What you are asked to do - Below are lines of data; count those that contain "örneğin" and give the total alone.

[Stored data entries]
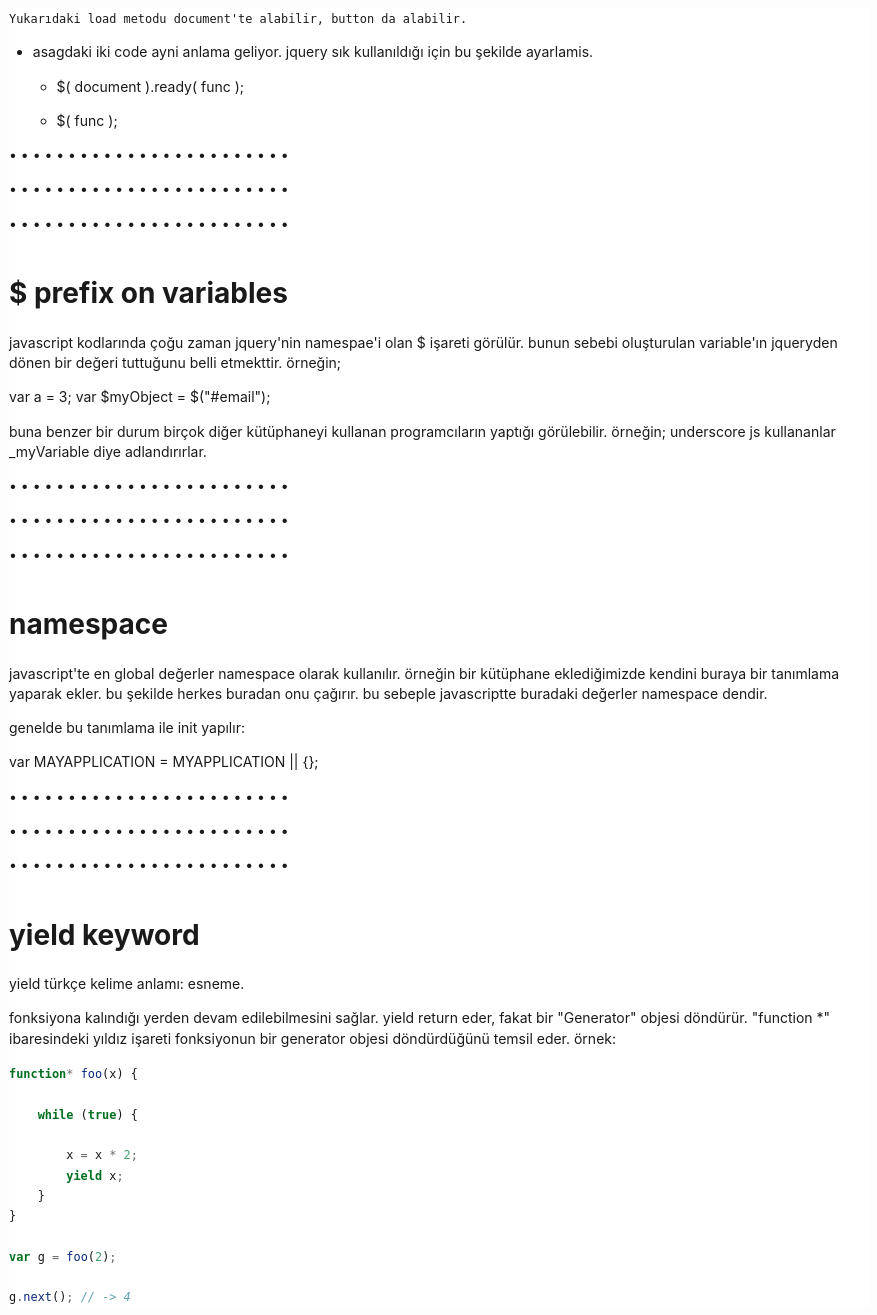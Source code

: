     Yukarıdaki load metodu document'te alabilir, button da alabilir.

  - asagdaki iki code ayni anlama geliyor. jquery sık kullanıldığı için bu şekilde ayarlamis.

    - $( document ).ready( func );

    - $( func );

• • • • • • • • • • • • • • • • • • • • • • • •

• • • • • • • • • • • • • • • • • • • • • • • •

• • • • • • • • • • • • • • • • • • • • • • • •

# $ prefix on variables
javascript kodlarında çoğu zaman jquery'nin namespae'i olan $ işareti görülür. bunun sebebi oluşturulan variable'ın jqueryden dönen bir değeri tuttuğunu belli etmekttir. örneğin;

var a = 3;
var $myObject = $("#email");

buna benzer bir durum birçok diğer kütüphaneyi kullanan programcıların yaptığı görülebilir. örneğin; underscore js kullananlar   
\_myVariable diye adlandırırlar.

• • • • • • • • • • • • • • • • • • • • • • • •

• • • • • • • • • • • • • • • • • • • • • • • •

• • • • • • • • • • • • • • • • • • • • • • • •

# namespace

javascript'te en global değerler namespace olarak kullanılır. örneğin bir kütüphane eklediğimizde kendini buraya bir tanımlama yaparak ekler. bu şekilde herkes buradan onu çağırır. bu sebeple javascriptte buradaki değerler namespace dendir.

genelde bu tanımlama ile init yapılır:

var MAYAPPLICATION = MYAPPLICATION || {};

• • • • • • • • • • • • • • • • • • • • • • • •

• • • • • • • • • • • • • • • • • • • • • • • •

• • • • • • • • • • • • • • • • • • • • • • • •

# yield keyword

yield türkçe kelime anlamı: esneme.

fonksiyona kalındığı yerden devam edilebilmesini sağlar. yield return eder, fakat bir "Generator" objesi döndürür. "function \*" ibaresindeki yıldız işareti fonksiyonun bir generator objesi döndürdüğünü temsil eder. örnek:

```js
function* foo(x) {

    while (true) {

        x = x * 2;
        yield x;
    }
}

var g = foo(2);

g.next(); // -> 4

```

Response - 3